DIRECTIONS: Wherever a line in the records contains the word "indirectly", return that line.

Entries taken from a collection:

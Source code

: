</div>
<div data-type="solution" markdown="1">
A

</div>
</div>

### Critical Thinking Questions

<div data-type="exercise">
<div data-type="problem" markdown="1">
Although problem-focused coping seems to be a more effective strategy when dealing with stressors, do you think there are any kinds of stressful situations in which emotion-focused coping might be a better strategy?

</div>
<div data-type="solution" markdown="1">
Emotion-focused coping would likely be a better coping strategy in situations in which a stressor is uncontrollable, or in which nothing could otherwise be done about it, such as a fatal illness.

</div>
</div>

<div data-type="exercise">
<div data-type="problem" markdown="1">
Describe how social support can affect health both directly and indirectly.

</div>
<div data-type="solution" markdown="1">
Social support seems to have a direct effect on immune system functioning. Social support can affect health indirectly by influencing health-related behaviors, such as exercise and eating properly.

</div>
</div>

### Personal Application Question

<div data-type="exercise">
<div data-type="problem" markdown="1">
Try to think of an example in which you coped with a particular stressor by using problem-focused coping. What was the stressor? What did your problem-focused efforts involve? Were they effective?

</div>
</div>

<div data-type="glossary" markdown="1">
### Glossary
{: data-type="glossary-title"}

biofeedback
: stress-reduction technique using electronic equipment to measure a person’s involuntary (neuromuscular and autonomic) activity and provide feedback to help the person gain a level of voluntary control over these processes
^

SOLUTION TO THIS TASK:
Describe how social support can affect health both directly and indirectly.
Social support seems to have a direct effect on immune system functioning. Social support can affect health indirectly by influencing health-related behaviors, such as exercise and eating properly.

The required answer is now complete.